Y unos cien pasos son los que los separan de los jinetes romanos que se entrenan sobre sus monturas con lanzas sin punta. Galopan por un solar embarrado y el estruendo de cascos, de lanzadas contra escudos, resulta ensordecedor. Combaten hombres sobre monturas con armaduras completas y divididos en dos bandos, atacándose con las lanzas a dos manos.
Las hojas de esas lanzas rematan en bolas para evitar heridas. También por ese motivo los combatientes se han encajado en los yelmos unas máscaras metálicas de rasgos clásicos. Caretas bien distintas de esas otras lisas y de inhumanidad casi aterradora que son parte de su equipo de batalla.
Esa circunstancia le intriga. Las máscaras de combate romanas están diseñadas para aguantar a armas de verdad, con filo y punta. ¿Por qué usar estas otras en los entrenamientos?
Eso le ha llevado a acercarse hoy al campo de maniobras de los romanos, próximo a su campamento. Ha invitado a Hafhwyfar a acompañarle, consecuente con su propio consejo acerca de lo valiosa que podía resultar para conocer las tácticas romanas. También porque quisiera averiguar si esa sensación que tiene de que hay como una cuerda invisible entre ella y el
comes
romano se refuerza al verlos juntos. Sensación que se hace cada vez más fuerte y que, a su pesar, le causa por otro lado comezón.
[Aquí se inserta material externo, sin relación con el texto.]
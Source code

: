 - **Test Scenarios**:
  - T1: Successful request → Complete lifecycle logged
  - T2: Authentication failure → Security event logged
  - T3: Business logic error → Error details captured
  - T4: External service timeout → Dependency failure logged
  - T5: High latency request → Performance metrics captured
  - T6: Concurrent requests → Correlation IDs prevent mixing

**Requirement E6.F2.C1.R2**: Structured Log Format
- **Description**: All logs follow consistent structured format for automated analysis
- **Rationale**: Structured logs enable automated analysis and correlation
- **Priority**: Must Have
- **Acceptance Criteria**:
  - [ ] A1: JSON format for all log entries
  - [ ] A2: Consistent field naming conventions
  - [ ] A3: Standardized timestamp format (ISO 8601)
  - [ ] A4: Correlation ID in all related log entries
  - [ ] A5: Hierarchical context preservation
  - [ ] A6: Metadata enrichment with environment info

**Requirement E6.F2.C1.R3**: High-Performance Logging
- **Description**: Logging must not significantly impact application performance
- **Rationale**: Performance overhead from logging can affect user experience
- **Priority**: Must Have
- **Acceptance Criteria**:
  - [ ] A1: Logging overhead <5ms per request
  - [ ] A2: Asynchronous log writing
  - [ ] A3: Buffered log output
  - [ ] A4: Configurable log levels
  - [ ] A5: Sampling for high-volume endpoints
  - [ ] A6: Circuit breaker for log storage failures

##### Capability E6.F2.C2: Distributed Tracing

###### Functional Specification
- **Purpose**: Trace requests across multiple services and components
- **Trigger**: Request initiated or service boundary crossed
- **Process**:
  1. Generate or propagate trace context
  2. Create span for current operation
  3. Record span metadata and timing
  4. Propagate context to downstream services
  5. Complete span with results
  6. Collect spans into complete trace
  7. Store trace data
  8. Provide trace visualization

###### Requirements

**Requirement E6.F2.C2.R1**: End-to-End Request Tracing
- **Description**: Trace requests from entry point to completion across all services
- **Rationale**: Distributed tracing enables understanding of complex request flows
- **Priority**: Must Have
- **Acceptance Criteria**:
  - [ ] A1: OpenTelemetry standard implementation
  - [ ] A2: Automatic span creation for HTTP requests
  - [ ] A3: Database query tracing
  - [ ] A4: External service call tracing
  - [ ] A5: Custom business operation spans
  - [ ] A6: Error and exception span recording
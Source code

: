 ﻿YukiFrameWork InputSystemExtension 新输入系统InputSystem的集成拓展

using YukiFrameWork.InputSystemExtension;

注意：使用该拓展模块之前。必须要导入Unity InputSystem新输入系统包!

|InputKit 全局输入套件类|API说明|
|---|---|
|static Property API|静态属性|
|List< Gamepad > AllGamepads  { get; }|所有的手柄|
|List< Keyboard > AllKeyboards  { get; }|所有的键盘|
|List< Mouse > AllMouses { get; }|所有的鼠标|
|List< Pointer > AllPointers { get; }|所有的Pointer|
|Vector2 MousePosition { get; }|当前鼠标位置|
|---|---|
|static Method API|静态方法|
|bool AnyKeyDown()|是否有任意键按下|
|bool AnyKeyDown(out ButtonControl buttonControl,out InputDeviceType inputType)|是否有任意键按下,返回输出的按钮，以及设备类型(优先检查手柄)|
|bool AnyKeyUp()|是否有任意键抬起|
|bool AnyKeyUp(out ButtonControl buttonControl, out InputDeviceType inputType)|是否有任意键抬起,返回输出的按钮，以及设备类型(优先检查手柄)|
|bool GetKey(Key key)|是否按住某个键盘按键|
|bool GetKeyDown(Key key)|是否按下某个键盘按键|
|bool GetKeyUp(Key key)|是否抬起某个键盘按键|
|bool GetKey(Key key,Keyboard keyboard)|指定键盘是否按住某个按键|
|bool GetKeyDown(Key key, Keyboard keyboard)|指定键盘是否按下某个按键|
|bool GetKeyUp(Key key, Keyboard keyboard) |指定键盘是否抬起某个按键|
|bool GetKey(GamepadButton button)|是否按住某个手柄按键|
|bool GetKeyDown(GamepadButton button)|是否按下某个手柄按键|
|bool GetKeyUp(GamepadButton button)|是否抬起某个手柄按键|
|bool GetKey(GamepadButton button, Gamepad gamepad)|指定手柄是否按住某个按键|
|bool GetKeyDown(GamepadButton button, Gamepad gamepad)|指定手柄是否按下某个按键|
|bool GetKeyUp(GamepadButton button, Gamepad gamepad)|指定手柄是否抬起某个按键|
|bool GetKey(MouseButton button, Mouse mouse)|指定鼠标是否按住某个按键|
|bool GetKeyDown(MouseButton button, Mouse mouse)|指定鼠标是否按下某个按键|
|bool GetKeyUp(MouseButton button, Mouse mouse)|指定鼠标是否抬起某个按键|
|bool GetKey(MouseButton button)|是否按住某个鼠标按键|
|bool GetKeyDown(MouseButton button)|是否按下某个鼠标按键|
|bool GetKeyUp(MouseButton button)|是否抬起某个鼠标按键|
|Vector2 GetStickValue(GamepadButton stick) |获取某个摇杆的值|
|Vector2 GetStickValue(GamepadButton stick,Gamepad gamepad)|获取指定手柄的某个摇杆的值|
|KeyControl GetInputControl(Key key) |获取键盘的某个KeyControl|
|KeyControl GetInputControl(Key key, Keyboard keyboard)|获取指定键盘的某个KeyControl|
Eso sin olvidar que ella custodia otras máscaras de guerra bastante más extrañas, sin parangón entre las demás ramas de los britones. Una circunstancia que por sí sola bastaba para justificar la visita de Hafhwyfar.
El propio
comes
Mayorio les recibió con deferencia. Hoy no participa en las justas, sino que sigue con ojos de halcón las evoluciones y los lances. Supone el bardo que esa abstención es lógica, ya que acaba de enrolar a nuevos reclutas y es preciso que evalúe las capacidades de cada uno.
Estos jinetes romanos le resultan hombres admirables. Su oficio es la guerra y para ella se entrenan sin pausa. Al menos en este bandon de caballería pesada, el descanso consiste en alternar los ejercicios con los trabajos de campamento. Unos se ocupan de acondicionar defensas y alojamientos: acarrean leña, cuecen ladrillos, apuntalan fosos entre la lluvia y el frío. Otros se entrenan a pie y a caballo, con lanza a dos manos, espada o esos arcos tan extraños que llaman hunos.
Hafhwyfar no hace otra cosa que dar vueltas a la máscara entre sus manos. Pasa sus dedos por las facciones cinceladas. Acaricia esos dorados que resaltan los rasgos.
El
comes
carraspea.
—Nuestras máscaras retratan a grandes hombres de este bandon.
Ella le mira con esos ojos tan azules suyos. Hay ahora en ellos un resplandor muy especial que el romano no alcanza a entender. Sabe en cambio Maelogan que acaba de toparse con lo que puede ser el origen último de las máscaras que custodia. Mayorio, tal vez porque no sabe muy bien a qué atenerse, prosigue con orgullo.
—Los
victores flavii
son una unidad antigua. Hemos participado en muchas campañas y batallas. Y los más grandes de nuestros hombres, por tradición, siguen con nosotros a través de sus máscaras.
—¿A quién representa esta? —Se interesa el bardo.
—Al
comes
Constantino. Uno de los que me precedieron en el mando del bandon.